Les États-Unis semblent plus près que jamais de lancer une série de frappes chirurgicales sur des cibles syriennes. Pourtant, un des principaux architectes de cette stratégie met sérieusement et publiquement en question le bien-fondé de la démarche.
Au cours des dernières 48 heures, des responsables américains ont divulgué à divers médias leur projet de lancer des missiles contre les installations militaires en Syrie pour dissuader le gouvernement syrien d’avoir de nouveau recours à ses réserves d’armes chimiques.
Dimanche, le sénateur Bob Corker, briefé deux fois par des responsables du gouvernement au cours du week-end, a déclaré qu’une «réponse [américaine] est imminente» en Syrie. «Je crois que nous allons réagir de façon chirurgicale», a-t-il déclaré. Lundi, le secrétaire d’État John Kerry semblait préparer le terrain à une incursion militaire américaine.
«Généralement inutiles et souvent contre-productives»
À présent, un ancien stratège de l’US Navy, auteur d’un plan d'utilisation des frappes chirurgicales influent et extrêmement détaillé, nous explique que ce programme suscite chez lui de sérieux doutes. Il estime qu’on accorde trop de crédit à l’efficacité des frappes chirurgicales sur les forces d’Assad, sans discuter assez des objectifs à plus grande échelle que ces attaques sont supposées atteindre.
«Les actions tactiques sans objectifs stratégiques sont généralement inutiles et souvent contre-productives», assène Chris Harmer, analyste naval à l’Institute for the Study of War. «Je n’ai jamais envisagé mes analyses de la possibilité de frappes par des missiles de croisières comme un plaidoyer, même si c’est comme ça que les ont interprétées certaines personnes.»
«J’ai clairement dit que c’était une possibilité à bas coût, mais la vraie question est que les options à bas coût n’ont rien de bon tant qu’elles ne sont pas liées à des priorités et à des objectifs stratégiques», ajoute-t-il. «N’importe quel officier de marine peut lancer 30 ou 40 Tomahawks. Ce n’est pas difficile. La difficulté consiste à expliquer à des spécialistes de la planification stratégique en quoi cela fait avancer les intérêts des États-Unis.»
«Rapidement, facilement, sans aucun risque»

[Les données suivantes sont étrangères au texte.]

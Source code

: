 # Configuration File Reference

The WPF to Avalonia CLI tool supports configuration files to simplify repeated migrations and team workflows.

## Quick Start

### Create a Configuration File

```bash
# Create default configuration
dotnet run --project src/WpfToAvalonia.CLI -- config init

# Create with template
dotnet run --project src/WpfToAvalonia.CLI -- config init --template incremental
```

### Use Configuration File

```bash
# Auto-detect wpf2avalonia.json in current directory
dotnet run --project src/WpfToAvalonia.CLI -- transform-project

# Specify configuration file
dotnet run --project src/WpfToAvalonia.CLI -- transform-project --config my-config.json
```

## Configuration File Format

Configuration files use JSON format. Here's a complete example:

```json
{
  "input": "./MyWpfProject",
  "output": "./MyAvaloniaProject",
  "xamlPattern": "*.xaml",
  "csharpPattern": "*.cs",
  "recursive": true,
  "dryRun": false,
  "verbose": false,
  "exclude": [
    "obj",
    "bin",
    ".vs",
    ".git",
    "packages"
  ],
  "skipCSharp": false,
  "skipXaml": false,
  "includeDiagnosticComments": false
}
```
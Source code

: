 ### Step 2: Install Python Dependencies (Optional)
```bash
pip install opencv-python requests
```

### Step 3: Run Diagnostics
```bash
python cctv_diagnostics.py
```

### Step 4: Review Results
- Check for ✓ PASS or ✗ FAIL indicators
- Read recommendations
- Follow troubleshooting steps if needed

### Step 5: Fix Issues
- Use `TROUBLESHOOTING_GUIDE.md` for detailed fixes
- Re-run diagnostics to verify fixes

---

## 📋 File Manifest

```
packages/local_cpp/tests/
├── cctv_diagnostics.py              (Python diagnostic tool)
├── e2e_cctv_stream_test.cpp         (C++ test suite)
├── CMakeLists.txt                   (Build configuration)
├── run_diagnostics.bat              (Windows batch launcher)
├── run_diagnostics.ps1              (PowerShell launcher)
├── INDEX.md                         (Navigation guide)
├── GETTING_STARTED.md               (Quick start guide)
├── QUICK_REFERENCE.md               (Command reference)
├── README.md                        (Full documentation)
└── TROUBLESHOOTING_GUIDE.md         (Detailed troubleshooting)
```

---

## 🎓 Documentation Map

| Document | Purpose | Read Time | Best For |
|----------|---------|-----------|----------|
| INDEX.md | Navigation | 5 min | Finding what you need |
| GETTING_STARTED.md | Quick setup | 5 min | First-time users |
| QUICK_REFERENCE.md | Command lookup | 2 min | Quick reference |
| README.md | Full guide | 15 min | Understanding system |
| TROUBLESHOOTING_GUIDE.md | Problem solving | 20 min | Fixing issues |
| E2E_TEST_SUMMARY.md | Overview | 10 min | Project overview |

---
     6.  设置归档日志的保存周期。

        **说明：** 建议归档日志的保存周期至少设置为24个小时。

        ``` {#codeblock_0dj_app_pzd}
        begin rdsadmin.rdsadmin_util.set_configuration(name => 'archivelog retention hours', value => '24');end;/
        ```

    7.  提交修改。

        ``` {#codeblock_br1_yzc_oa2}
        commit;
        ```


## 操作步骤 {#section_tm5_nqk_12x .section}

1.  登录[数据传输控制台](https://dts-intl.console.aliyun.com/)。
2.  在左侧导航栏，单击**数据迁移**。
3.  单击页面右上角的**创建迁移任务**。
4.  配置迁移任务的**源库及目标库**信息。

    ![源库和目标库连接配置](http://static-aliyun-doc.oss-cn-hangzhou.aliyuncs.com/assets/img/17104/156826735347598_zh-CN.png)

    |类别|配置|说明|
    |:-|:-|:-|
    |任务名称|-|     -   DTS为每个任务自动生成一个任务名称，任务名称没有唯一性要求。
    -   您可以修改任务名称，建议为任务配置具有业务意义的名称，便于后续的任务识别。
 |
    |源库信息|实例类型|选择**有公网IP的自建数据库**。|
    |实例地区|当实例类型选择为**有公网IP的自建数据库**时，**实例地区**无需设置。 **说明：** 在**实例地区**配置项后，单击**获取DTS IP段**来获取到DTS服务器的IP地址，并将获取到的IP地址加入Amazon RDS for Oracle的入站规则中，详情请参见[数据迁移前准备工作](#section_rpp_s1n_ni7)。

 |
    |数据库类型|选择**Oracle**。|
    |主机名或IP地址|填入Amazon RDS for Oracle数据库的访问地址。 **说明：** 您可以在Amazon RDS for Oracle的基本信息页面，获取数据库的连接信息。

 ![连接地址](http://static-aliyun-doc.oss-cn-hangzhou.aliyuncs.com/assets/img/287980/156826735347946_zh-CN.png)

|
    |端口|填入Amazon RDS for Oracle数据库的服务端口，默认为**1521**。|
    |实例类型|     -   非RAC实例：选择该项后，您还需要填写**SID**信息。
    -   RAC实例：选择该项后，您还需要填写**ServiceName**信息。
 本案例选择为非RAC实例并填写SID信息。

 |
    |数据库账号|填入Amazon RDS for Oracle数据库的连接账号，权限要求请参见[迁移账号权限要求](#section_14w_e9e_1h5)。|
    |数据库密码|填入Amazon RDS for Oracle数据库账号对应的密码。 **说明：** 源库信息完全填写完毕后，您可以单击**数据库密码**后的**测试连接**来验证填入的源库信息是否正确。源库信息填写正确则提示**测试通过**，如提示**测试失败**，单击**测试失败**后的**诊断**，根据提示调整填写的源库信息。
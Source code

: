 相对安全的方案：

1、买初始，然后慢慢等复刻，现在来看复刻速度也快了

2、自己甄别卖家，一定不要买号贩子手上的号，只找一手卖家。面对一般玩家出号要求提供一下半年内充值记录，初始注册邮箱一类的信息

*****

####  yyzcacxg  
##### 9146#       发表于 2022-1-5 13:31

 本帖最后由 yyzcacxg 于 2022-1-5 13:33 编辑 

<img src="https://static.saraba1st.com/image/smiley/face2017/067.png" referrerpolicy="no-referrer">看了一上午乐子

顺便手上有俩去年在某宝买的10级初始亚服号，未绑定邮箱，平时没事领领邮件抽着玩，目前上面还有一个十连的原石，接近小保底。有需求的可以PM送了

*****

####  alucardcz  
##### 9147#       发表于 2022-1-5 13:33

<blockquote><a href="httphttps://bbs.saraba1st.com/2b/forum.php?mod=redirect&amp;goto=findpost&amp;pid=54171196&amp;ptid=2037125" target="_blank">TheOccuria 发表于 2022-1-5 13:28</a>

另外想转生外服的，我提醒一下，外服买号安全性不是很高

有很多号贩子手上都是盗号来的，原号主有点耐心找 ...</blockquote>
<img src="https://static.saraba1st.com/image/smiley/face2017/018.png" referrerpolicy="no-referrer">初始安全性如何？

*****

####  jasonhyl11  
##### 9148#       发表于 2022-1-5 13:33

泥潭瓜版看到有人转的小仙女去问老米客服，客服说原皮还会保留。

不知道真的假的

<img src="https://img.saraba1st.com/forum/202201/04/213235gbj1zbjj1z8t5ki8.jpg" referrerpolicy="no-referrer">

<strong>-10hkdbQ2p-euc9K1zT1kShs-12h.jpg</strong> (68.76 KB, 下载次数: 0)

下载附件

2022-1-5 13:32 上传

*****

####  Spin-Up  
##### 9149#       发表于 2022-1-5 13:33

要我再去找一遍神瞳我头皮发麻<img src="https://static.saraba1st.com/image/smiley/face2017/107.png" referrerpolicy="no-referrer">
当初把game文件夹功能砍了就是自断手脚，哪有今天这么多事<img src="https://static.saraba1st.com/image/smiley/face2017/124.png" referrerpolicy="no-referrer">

En juillet, Harmer a rédigé une étude largement diffusée montrant comment les États-Unis pouvaient endommager des installations militaires syriennes cruciales à bas prix sans faire courir quasiment le moindre risque aux soldats américains. «Cela pourrait être fait rapidement, facilement, sans aucun risque pour le personnel américain et à un coût relativement faible», expliquait-il. Cette étude proposait notamment des frappes à l’aide de TLAM (missiles d’attaque terrestre Tomahawk) lancés depuis des navires dans la Méditerranée.
Cette étude a immédiatement trouvé un écho chez les législateurs bellicistes du Capitole, frustrés par les options esquissées par le chef d’État-major des armées Martin Dempsey, qui demandaient un engagement considérable des forces militaires américaines se chiffrant en milliards de dollars.
«Si vous voulez le compte-rendu sérieux d’une option militaire limitée et réaliste envisageable en Syrie, je recommande chaudement une nouvelle étude publiée aujourd’hui par l’Institute for the Study of War», a déclaré le sénateur John McCain en juillet en faisant référence à l’étude de Harmer. «Cette nouvelle étude confirme ce que moi et de nombreux autres avançons depuis longtemps: qu’il est militairement faisable pour les États-Unis, nos amis et nos alliés d’endommager de façon significative les forces aériennes d’Assad à un prix relativement bas, avec de faibles risques pour nos hommes et dans un temps très court.»
«L’action punitive est la plus bête de toutes»
Toutes les frappes chirurgicales ne sont pas les mêmes, naturellement. Et il n’y a aucune garantie que le plan de frappe de l’administration Obama ressemble à celui de Harmer. Quoi qu’il en soit, ce dernier doute qu’une quelconque frappe chirurgicale ne produise les résultats escomptés —surtout si l’objectif est de punir le régime d’Assad d’avoir sans doute utilisé des armes chimiques.
«L’action punitive est la plus bête de toutes», affirme-t-il. «Le régime d’Assad a montré une résistance incroyable à la douleur et je ne crois pas que nous ayons vraiment envie de lancer une action punitive d’ampleur suffisante pour être dissuasive.»
Il doute également de l’efficacité d’une frappe visant les équipements d’armes chimiques d’Assad. «Si nous commençons à prendre pour cible les armes chimiques en Syrie, la réaction logique sera que s’il lui reste des réserves, il va les disperser parmi ses troupes si ce n’est déjà fait», continue-t-il. «Alors, vous arriverez après la bataille.»